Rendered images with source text
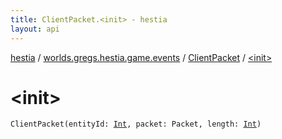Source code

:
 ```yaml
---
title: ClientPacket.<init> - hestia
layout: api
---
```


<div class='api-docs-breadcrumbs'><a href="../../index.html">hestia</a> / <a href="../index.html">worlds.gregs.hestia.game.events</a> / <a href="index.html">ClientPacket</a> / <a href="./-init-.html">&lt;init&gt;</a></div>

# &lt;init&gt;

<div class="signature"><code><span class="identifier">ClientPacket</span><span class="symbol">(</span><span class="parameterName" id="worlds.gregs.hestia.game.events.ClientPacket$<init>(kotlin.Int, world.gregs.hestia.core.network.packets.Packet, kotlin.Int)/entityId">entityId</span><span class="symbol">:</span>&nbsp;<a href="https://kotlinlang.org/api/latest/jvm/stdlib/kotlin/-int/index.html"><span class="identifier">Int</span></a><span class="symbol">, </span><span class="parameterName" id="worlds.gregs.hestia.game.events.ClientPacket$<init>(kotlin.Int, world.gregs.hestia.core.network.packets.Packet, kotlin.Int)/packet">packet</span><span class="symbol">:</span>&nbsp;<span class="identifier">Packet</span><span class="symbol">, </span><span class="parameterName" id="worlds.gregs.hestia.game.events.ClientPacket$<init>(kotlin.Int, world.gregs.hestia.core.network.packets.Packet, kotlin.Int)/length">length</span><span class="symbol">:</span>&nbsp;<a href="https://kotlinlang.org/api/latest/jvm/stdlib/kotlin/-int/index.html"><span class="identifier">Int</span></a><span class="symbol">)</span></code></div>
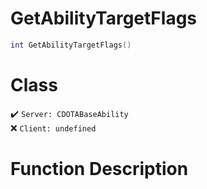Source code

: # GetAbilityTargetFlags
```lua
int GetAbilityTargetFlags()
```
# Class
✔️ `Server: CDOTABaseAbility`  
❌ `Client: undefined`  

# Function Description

Exercise brief
Repeat, with no pictures, each line from the beginning of the data through the line containing "# &lt;init&gt;", inclusive.

Task solution
Source code

:
 ```yaml
---
title: ClientPacket.<init> - hestia
layout: api
---
```


<div class='api-docs-breadcrumbs'><a href="../../index.html">hestia</a> / <a href="../index.html">worlds.gregs.hestia.game.events</a> / <a href="index.html">ClientPacket</a> / <a href="./-init-.html">&lt;init&gt;</a></div>

# &lt;init&gt;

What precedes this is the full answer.